Two recent reports, George Monbiot’s #LandForTheMany and Chris Packham’s #peoplesmanifestoforwildlife sub report "Where there’s muck there’s brass: revealing the billions hidden in farmland tax shelters”, published today, have started highlighting the economics of land and wildlife destruction.
Miles King - has investigated some of the more obvious tax breaks that farmers get that are incentivising natures destruction in the People Need Nature Report - See here: https://anewnatureblog.com/2019/06/28/farmland-tax-breaks-revealed/
But the journey these leading figures in wildlife protection have gone down, and the many authors they have drawn together, is still not fully complete. Both reports have highlighted how we are destroying our planet because our current tax and subsidy systems gives incentives to people to kill our wildlife, pollute and use land and natural resources inefficiently.

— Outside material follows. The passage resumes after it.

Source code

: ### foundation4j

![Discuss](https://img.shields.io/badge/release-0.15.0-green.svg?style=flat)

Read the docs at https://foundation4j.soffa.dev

My personal campaign for the last 20 years has been to highlight this and promote rewilding, understanding that if we cannot tackle these issues, we will continue to lose wildlife no matter what social movements happen, wildlife protection laws are enacted or how many landowners we can win over to rewild their land.
It’s really very simple, if we want to save our planet and rewild land we need to base our entire tax policy on taxing monopolies and externalities and have a tax policy that does not allow avoidance. Shifting taxation from incomes (earnings and trade) and put it on land values. Taxing pesticides, diesel etc (externalities) will all provide a positive incentive to use such resources less and much more efficiently. Taxing land values will reduce land use and allow rewilding. Our current corrupt system is based on inflating land values to benefit the tiny minority of landowners. This has been a political fight waged over hundreds of years, the basis of the Corn Laws and the Liberal movement of the late 19th century, it was behind the Parliament Act and the landowners and bankers win in the end because most people are unaware of the fundamental economic forces at play.
Such a tax shift will save our planet, rewild 40% to 50% of the world, abolish poverty, reduce crime and take away many of the incentives for war. It’s all about understanding the marginal economic choices of the people who control natural resources and land – be it a hill farmer or Donald Trump; people choose to destroy our planet and hurt others because they make money by doing so. Our current tax system pushes people to misuse land and natural resources in so many complex ways that no matter what laws we try to enact it cannot counteract that economic force of those trying to make money from nature’s destruction. If we have a tax system that forces people to use land and natural resources more efficiently then they will choose to damage the planet less, the free market will become our ally as people try to outcompete one another to provide goods and services that use less land, pollution and natural resources within them.
A land value tax collecting the full unimproved rental value of land will make landowners compete to provide food with less land, landowners will be begging to give poor quality land to rewilding charities, grouse moor owners will be falling over themselves to shoot on less land and give up the moors. But by reducing labour taxes we will have more farmers producing more food with less inputs, a true democracy in land is best achieved by fiscal measure and not laws.
If we continue to have policies that give subsidies to landowners, let them off scot free when they pollute, have a system of money creation that is used to fund ever increasing land values then we enshrine natural destruction and poverty, a bleak future for humanity. This is a battle that must be won and for those campaigning to protect our planet the fundamental economic forces must be understood otherwise we will continue to fail in our efforts.